◆ **Dataset records**
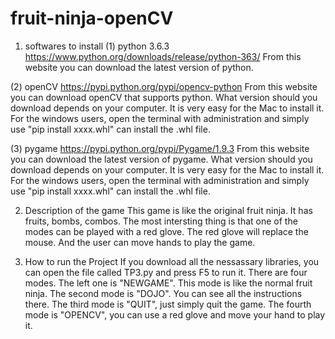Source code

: # fruit-ninja-openCV
1. softwares to install
(1) python 3.6.3
https://www.python.org/downloads/release/python-363/
From this website you can download the latest version of python.

(2) openCV
https://pypi.python.org/pypi/opencv-python
From this website you can download openCV that supports python. What version should you download depends on your computer.
It is very easy for the Mac to install it.
For the windows users, open the terminal with administration and simply use "pip install xxxx.whl" can install the .whl file. 

(3) pygame
https://pypi.python.org/pypi/Pygame/1.9.3
From this website you can download the latest version of pygame. What version should you download depends on your computer.
It is very easy for the Mac to install it.
For the windows users, open the terminal with administration and simply use "pip install xxxx.whl" can install the .whl file. 

2. Description of the game
This game is like the original fruit ninja. It has fruits, bombs, combos. The most intersting thing is that one of the modes 
can be played with a red glove. The red glove will replace the mouse. And the user can move hands to play the game.

3. How to run the Project
If you download all the nessassary libraries, you can open the file called TP3.py and press F5 to run it. There are four modes.
The left one is "NEWGAME". This mode is like the normal fruit ninja. The second mode is "DOJO". You can see all the instructions
there. The third mode is "QUIT", just simply quit the game. The fourth mode is "OPENCV", you can use a red glove and move your 
hand to play it. 
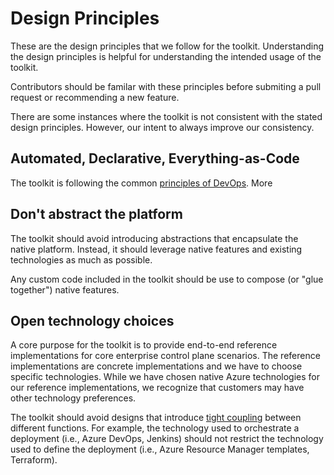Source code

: # Design Principles

These are the design principles that we follow for the toolkit.
Understanding the design principles is helpful for understanding the intended usage of the toolkit.

Contributors should be familar with these principles before submiting a pull request or recommending a new feature.

There are some instances where the toolkit is not consistent with the stated design principles. 
However, our intent to always improve our consistency.

## Automated, Declarative, Everything-as-Code

The toolkit is following the common [principles of DevOps](https://docs.microsoft.com/azure/architecture/checklist/dev-ops). More

## Don't abstract the platform

The toolkit should avoid introducing abstractions that encapsulate the native platform.
Instead, it should leverage native features and existing technologies as much as possible.

Any custom code included in the toolkit should be use to compose (or "glue together") native features.

## Open technology choices

A core purpose for the toolkit is to provide end-to-end reference implementations for core enterprise control plane scenarios. The reference implementations are concrete implementations and we have to choose specific technologies. While we have chosen native Azure technologies for our reference implementations, we recognize that customers may have other technology preferences. 

The toolkit should avoid designs that introduce [tight coupling](https://en.wikipedia.org/wiki/Loose_coupling) between different functions. For example, the technology used to orchestrate a deployment (i.e., Azure DevOps, Jenkins) should not restrict the technology used to define the deployment (i.e., Azure Resource Manager templates, Terraform).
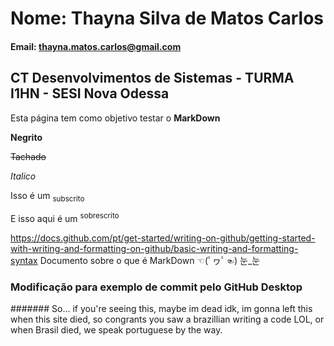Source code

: # Nome: Thayna Silva de Matos Carlos

#### Email: thayna.matos.carlos@gmail.com

## CT Desenvolvimentos de Sistemas - TURMA I1HN - SESI Nova Odessa

Esta página tem como objetivo testar o **MarkDown**

**Negrito**

~~Tachado~~

_Italico_

Isso é um <sub>subscrito</sub>

E isso aqui é um <sup>sobrescrito</sup>

https://docs.github.com/pt/get-started/writing-on-github/getting-started-with-writing-and-formatting-on-github/basic-writing-and-formatting-syntax 
Documento sobre o que é MarkDown ☜(ﾟヮﾟ☜) 눈_눈

### Modificação para exemplo de commit pelo GitHub Desktop
####### So... if you're seeing this, maybe im dead idk, im gonna left this when this site died, so congrants you saw a brazillian writing a code LOL, or when Brasil died, we speak portuguese by the way.

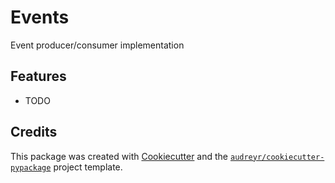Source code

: # Events

Event producer/consumer implementation


## Features

* TODO

## Credits

This package was created with [Cookiecutter][0] and the [`audreyr/cookiecutter-pypackage`][1] project template.

[0]: https://github.com/audreyr/cookiecutter
[1]: https://github.com/audreyr/cookiecutter-pypackage
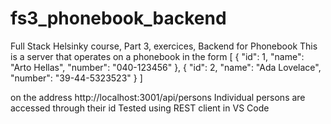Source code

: # fs3_phonebook_backend
Full Stack Helsinky course, Part 3, exercices, Backend for Phonebook
This is a server that operates on a phonebook in the form
[
    { 
      "id": 1,
      "name": "Arto Hellas", 
      "number": "040-123456"
    },
    { 
      "id": 2,
      "name": "Ada Lovelace", 
      "number": "39-44-5323523"
    }
]

on the address  http://localhost:3001/api/persons
Individual persons are accessed through their id
Tested using REST client in VS Code
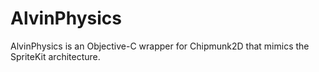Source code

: AlvinPhysics
============

AlvinPhysics is an Objective-C wrapper for Chipmunk2D that mimics the SpriteKit architecture.
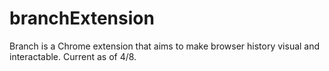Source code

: # branchExtension

Branch is a Chrome extension that aims to make browser history visual and interactable.
Current as of 4/8.
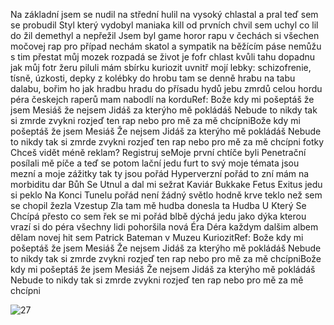 Na základní jsem se nudil na střední hulil na vysoký chlastal a pral teď sem se probudil
Styl který vydobyl maniaka kill od prvních chvil sem uchyl co lil do žil demethyl a nepřežil
Jsem byl game horor rapu v čechách si všechen močovej rap pro případ nechám
skatol a sympatik na běžícím páse nemůžu s tim přestat můj mozek rozpadá se
život je fofr chlast kvůli tahu dopadnu jak můj fotr žeru piluli
mám sbírku kuriozit uvnitř mojí lebky: schizofrenie, tísně, úzkosti, depky
z kolébky do hrobu tam se denně hrabu na tabu dalabu, bořim ho jak hradbu hradu
do přísadu hydů jebu zmrdů celou hordu péra českejch raperů mam nabodlí na korduRef:
Bože kdy mi pošeptáš že jsem Mesiáš
že nejsem Jidáš za kterýho mě pokládáš
Nebude to nikdy tak si zmrde zvykni rozjeď ten rap nebo pro mě za mě chcípniBože kdy mi pošeptáš že jsem Mesiáš
Že nejsem Jidáš za kterýho mě pokládáš
Nebude to nikdy tak si zmrde zvykni rozjeď ten rap nebo pro mě za mě chcípni
fotky
Chceš vidět méně reklam? Registruj seMoje první chtíče byli Penetrační posílali mě píče a teď se potom lační jedu furt to svý moje témata jsou mezní
a moje zážitky tak ty jsou pořád Hyperverzní pořád to zní mám na morbiditu dar Bůh Se Utnul a dal mi sežrat Kaviár
Bukkake Fetus Exitus jedu si peklo Na Konci Tunelu pořád není žádný světlo hodně krve teklo než sem se chopil žezla
Vzestup Zla tam mě hudba donesla ta Hudba U Který Se Chcípá přesto co sem řek se mi pořád blbě dýchá
jedu jako dýka kterou vrazí si do péra všechny lidi pohoršila nová Éra Déra
každym dalšim albem dělam novej hit sem Patrick Bateman v Muzeu KuriozitRef:
Bože kdy mi pošeptáš že jsem Mesiáš
Že nejsem Jidáš za kterýho mě pokládáš
Nebude to nikdy tak si zmrde zvykni rozjeď ten rap nebo pro mě za mě chcípniBože kdy mi pošeptáš že jsem Mesiáš
Že nejsem Jidáš za kterýho mě pokládáš
Nebude to nikdy tak si zmrde zvykni rozjeď ten rap nebo pro mě za mě chcípni

![27](https://user-images.githubusercontent.com/90242762/212367235-6faaf6ca-908d-4983-aaf4-c137caf8cac9.png)
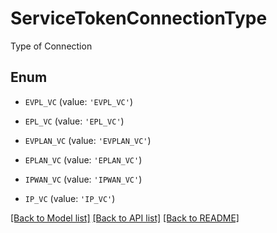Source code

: # ServiceTokenConnectionType

Type of Connection

## Enum

* `EVPL_VC` (value: `'EVPL_VC'`)

* `EPL_VC` (value: `'EPL_VC'`)

* `EVPLAN_VC` (value: `'EVPLAN_VC'`)

* `EPLAN_VC` (value: `'EPLAN_VC'`)

* `IPWAN_VC` (value: `'IPWAN_VC'`)

* `IP_VC` (value: `'IP_VC'`)

[[Back to Model list]](../README.md#documentation-for-models) [[Back to API list]](../README.md#documentation-for-api-endpoints) [[Back to README]](../README.md)


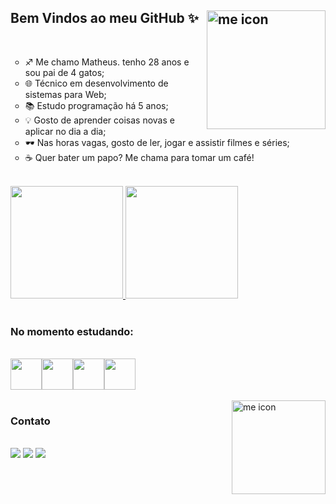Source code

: ## Bem Vindos ao meu GitHub ✨ <a href="https://linktr.ee/mathttps_" target="_blank"><img align="right" alt="me icon" height="190" width="190" src="me-icon.png"></a>
</br>
<ul style="list-style-type: circle;">
    <li>♐ Me chamo Matheus. tenho 28 anos e sou pai de 4 gatos;</li>
    <li>🌐 Técnico em desenvolvimento de sistemas para Web;</li>
    <li>📚 Estudo programação há 5 anos;</li>
    <li>💡 Gosto de aprender coisas novas e aplicar no dia a dia;</li>
    <li>🕶 Nas horas vagas, gosto de ler, jogar e assistir filmes e séries;</li>
    <li>☕ Quer bater um papo? Me chama para tomar um café!</li>
</ul>

</br>

<div>
    <a href="https://github.com/MattGRS">
    <img height="180em" src="https://github-readme-stats.vercel.app/api/top-langs/?username=MattGRS&layout=compact&langs_count=7&theme=dracula"/>
    <img height="180em" src="https://github-readme-stats.vercel.app/api?username=MattGRS&show_icons=true&include_all_commits=true&count_private=true&theme=dracula"/>
    </a>
</div>
</br>

### No momento estudando:
</br>
<div style="display:flex;">
    <img height="50" width="50" src="https://cdn.jsdelivr.net/gh/devicons/devicon/icons/angularjs/angularjs-plain.svg" />
    <img height="50" width="50" src="https://cdn.jsdelivr.net/gh/devicons/devicon/icons/react/react-original.svg" />
    <img height="50" width="50" src="https://cdn.jsdelivr.net/gh/devicons/devicon/icons/nodejs/nodejs-original.svg" />
    <img height="50" width="50" src="https://cdn.jsdelivr.net/gh/devicons/devicon/icons/csharp/csharp-plain.svg" />
</div>
</br>

<img align="right" alt="me icon" height="150" width="150" src="https://tenor.com/view/cat-typing-fast-funny-cute-gif-13043586.gif"/>

### Contato

</br>
<div>
    <a href = "mailto:santos.matheusgr@gmail.com"><img src="https://img.shields.io/badge/Gmail-D14836?style=for-the-badge&logo=gmail&logoColor=white" target="_blank"></a>
    <a href="https://www.linkedin.com/in/santosmatheusgr" target="_blank"><img src="https://img.shields.io/badge/-LinkedIn-%230077B5?style=for-the-badge&logo=linkedin&logoColor=white" target="_blank"></a>   
    <a href="https://linktr.ee/mathttps_" target="_blank"><img src="https://img.shields.io/badge/linktree-1de9b6?style=for-the-badge&logo=linktree&logoColor=white" target="_blank"></a>   
</div>
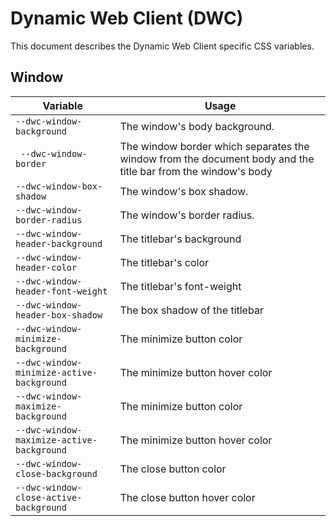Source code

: # Dynamic Web Client (DWC)

This document describes the Dynamic Web Client specific CSS variables.

## Window

| **Variable**                              | **Usage**                                                                                                    |
| ----------------------------------------- | ------------------------------------------------------------------------------------------------------------ |
| `--dwc-window-background`                 | The window's body background.                                                                                |
| ` --dwc-window-border`                    | The window border which separates the window from the document body and the title bar from the window's body |
| `--dwc-window-box-shadow`                 | The window's box shadow.                                                                                     |
| `--dwc-window-border-radius`              | The window's border radius.                                                                                  |
| `--dwc-window-header-background`          | The titlebar's background                                                                                    |
| `--dwc-window-header-color`               | The titlebar's color                                                                                         |
| `--dwc-window-header-font-weight`         | The titlebar's font-weight                                                                                   |
| `--dwc-window-header-box-shadow`          | The box shadow of the titlebar                                                                               |
| `--dwc-window-minimize-background`        | The minimize button color                                                                                    |
| `--dwc-window-minimize-active-background` | The minimize button hover color                                                                              |
| `--dwc-window-maximize-background`        | The minimize button color                                                                                    |
| `--dwc-window-maximize-active-background` | The minimize button hover color                                                                              |
| `--dwc-window-close-background`           | The close button color                                                                                       |
| `--dwc-window-close-active-background`    | The close button hover color                                                                                 |
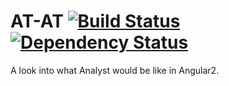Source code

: # AT-AT [![Build Status](https://travis-ci.org/N3phi1im/AT-AT.svg?branch=master)](https://travis-ci.org/N3phi1im/AT-AT) [![Dependency Status](https://dependencyci.com/github/N3phi1im/AT-AT/badge)](https://dependencyci.com/github/N3phi1im/AT-AT)

A look into what Analyst would be like in Angular2.
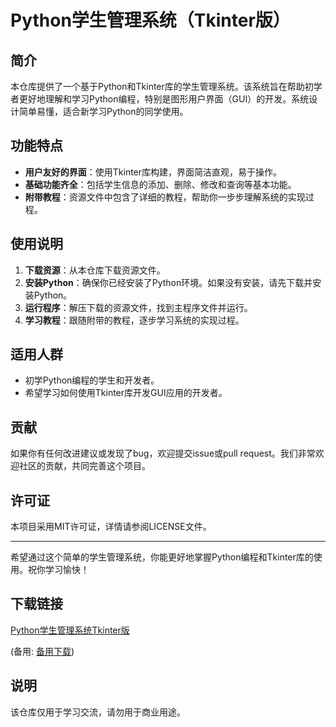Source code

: # Python学生管理系统（Tkinter版）

## 简介

本仓库提供了一个基于Python和Tkinter库的学生管理系统。该系统旨在帮助初学者更好地理解和学习Python编程，特别是图形用户界面（GUI）的开发。系统设计简单易懂，适合新学习Python的同学使用。

## 功能特点

- **用户友好的界面**：使用Tkinter库构建，界面简洁直观，易于操作。
- **基础功能齐全**：包括学生信息的添加、删除、修改和查询等基本功能。
- **附带教程**：资源文件中包含了详细的教程，帮助你一步步理解系统的实现过程。

## 使用说明

1. **下载资源**：从本仓库下载资源文件。
2. **安装Python**：确保你已经安装了Python环境。如果没有安装，请先下载并安装Python。
3. **运行程序**：解压下载的资源文件，找到主程序文件并运行。
4. **学习教程**：跟随附带的教程，逐步学习系统的实现过程。

## 适用人群

- 初学Python编程的学生和开发者。
- 希望学习如何使用Tkinter库开发GUI应用的开发者。

## 贡献

如果你有任何改进建议或发现了bug，欢迎提交issue或pull request。我们非常欢迎社区的贡献，共同完善这个项目。

## 许可证

本项目采用MIT许可证，详情请参阅LICENSE文件。

---

希望通过这个简单的学生管理系统，你能更好地掌握Python编程和Tkinter库的使用。祝你学习愉快！

## 下载链接
[Python学生管理系统Tkinter版](https://pan.quark.cn/s/8f337fa889c6) 

(备用: [备用下载](https://pan.baidu.com/s/1HGlBsCNiaHX2abxy0zy2-A?pwd=1234))

## 说明

该仓库仅用于学习交流，请勿用于商业用途。
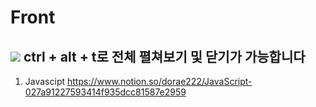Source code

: # Front
![](https://img.shields.io/badge/-Notion-000000?&logo=Notion&logoColor=white) ctrl + alt + t로 전체 펼쳐보기 및 닫기가 가능합니다
---
1. Javascipt
https://www.notion.so/dorae222/JavaScript-027a91227593414f935dcc81587e2959

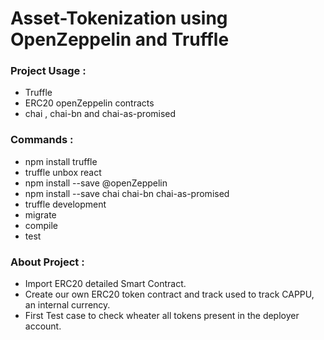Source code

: # Asset-Tokenization using OpenZeppelin and Truffle

### Project Usage :
- Truffle 
- ERC20 openZeppelin contracts
- chai , chai-bn and chai-as-promised

### Commands :
- npm install truffle
- truffle unbox react
- npm install --save @openZeppelin
- npm install --save chai chai-bn chai-as-promised
- truffle development
- migrate
- compile
- test

### About Project :
- Import ERC20 detailed Smart Contract.
- Create our own ERC20 token contract and track used to track CAPPU, an internal currency.
- First Test case to check wheater all tokens present in the deployer account.
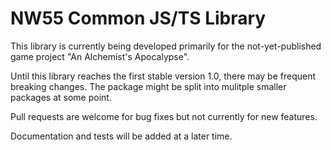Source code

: # NW55 Common JS/TS Library

This library is currently being developed primarily for the not-yet-published game project "An Alchemist's Apocalypse".

Until this library reaches the first stable version 1.0, there may be frequent breaking changes.
The package might be split into mulitple smaller packages at some point.

Pull requests are welcome for bug fixes but not currently for new features.

Documentation and tests will be added at a later time.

◆ **Problem**
From the entries, report each line that includes the word "using".

◆ **Exercise solution**
Tested using REST client in VS Code
: # Asset-Tokenization using OpenZeppelin and Truffle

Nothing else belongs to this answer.